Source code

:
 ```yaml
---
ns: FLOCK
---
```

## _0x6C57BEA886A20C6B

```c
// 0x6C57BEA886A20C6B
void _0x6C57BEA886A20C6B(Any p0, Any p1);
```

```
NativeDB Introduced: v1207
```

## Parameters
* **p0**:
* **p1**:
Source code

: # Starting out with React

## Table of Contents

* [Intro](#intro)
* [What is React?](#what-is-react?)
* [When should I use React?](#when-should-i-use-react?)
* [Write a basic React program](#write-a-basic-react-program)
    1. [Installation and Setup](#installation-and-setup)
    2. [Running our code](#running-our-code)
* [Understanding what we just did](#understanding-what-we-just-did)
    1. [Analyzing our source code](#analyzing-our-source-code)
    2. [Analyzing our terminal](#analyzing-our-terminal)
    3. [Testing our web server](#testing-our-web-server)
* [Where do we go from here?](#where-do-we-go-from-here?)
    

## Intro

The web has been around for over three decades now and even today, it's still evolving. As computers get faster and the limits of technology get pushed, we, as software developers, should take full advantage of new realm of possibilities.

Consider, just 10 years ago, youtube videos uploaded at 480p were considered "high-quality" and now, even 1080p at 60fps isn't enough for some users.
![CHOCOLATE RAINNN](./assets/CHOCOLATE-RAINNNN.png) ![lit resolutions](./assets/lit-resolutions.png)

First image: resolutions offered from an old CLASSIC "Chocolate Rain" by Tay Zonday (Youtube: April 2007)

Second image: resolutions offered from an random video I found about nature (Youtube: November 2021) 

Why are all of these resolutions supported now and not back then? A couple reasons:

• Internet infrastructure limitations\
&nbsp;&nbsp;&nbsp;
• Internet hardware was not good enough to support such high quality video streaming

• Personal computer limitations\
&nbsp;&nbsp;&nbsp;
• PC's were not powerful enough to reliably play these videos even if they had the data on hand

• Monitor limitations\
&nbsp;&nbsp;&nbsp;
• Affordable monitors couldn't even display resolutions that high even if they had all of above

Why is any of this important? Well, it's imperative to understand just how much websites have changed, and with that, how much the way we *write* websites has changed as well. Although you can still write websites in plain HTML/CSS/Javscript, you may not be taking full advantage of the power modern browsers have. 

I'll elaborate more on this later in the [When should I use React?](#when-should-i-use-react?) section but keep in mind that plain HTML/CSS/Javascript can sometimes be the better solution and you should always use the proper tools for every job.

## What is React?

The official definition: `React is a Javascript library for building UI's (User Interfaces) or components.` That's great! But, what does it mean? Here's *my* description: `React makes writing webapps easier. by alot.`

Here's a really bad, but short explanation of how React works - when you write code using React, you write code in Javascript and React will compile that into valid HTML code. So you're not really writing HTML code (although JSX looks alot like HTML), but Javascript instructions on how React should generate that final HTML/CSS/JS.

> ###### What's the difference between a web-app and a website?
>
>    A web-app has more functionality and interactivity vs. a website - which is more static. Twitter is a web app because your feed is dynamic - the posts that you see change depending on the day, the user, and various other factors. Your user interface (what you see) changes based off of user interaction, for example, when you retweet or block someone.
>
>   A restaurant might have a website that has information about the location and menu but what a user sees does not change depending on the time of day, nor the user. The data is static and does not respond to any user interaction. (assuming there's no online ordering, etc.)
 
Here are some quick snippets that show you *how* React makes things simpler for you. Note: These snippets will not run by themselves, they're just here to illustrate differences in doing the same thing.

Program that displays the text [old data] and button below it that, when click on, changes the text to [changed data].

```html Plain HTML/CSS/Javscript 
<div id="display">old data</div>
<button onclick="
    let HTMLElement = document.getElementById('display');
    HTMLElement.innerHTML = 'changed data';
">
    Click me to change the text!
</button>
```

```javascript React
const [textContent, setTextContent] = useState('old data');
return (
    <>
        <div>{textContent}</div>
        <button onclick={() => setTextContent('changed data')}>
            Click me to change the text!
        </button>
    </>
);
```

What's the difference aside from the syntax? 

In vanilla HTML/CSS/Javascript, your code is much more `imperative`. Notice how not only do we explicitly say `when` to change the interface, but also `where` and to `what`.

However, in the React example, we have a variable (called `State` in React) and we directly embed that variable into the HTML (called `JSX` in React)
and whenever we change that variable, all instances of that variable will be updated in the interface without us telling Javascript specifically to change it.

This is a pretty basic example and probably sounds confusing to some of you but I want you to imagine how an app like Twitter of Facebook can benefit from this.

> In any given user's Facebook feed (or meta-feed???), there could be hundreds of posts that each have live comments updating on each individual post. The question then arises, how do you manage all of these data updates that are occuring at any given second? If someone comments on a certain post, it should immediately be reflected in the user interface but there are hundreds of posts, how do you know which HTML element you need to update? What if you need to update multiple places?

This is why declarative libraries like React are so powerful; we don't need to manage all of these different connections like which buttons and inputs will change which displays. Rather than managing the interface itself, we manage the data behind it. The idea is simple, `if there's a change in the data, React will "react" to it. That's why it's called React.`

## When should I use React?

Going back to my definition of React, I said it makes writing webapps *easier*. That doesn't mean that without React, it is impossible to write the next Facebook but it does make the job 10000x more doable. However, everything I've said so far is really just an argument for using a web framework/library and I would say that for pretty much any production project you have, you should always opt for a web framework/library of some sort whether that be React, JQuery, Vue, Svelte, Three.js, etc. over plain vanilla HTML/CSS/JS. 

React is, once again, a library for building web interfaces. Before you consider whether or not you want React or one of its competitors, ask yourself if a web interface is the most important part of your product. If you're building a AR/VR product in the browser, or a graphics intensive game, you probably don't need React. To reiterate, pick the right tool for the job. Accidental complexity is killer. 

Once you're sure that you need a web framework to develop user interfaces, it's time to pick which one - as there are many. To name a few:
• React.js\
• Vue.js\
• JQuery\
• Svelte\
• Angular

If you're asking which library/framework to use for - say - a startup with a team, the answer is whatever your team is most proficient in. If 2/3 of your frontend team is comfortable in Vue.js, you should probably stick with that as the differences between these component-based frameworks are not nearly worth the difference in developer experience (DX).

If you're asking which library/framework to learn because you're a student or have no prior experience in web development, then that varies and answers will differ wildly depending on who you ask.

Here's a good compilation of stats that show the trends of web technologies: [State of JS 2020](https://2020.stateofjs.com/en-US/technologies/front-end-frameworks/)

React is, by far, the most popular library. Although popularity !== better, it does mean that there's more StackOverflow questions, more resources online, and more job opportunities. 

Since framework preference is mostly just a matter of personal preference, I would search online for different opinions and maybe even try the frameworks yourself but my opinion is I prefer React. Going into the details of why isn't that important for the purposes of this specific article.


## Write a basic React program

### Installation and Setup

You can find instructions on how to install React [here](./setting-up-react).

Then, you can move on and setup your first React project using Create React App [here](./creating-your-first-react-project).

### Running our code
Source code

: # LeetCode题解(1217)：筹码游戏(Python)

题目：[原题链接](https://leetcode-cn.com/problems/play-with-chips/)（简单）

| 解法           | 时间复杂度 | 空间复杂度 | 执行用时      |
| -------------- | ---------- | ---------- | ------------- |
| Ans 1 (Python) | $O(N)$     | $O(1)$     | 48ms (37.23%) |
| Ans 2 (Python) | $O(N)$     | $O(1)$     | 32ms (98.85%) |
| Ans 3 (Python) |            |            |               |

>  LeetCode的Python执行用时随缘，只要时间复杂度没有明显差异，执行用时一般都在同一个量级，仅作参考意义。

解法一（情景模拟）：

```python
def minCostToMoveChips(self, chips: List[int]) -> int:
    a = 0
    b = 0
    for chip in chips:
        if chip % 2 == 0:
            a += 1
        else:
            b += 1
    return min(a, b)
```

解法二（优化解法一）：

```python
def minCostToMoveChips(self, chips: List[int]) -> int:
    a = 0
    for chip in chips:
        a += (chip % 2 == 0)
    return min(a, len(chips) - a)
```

WHAT TO DO> Please reproduce the lines from the line with "Then, you can" to the line with "32ms (98.85%) |", both ends included, exactly as they appear above.

WRITTEN RESPONSE>
Then, you can move on and setup your first React project using Create React App [here](./creating-your-first-react-project).

### Running our code
Source code

: # LeetCode题解(1217)：筹码游戏(Python)

题目：[原题链接](https://leetcode-cn.com/problems/play-with-chips/)（简单）

| 解法           | 时间复杂度 | 空间复杂度 | 执行用时      |
| -------------- | ---------- | ---------- | ------------- |
| Ans 1 (Python) | $O(N)$     | $O(1)$     | 48ms (37.23%) |
| Ans 2 (Python) | $O(N)$     | $O(1)$     | 32ms (98.85%) |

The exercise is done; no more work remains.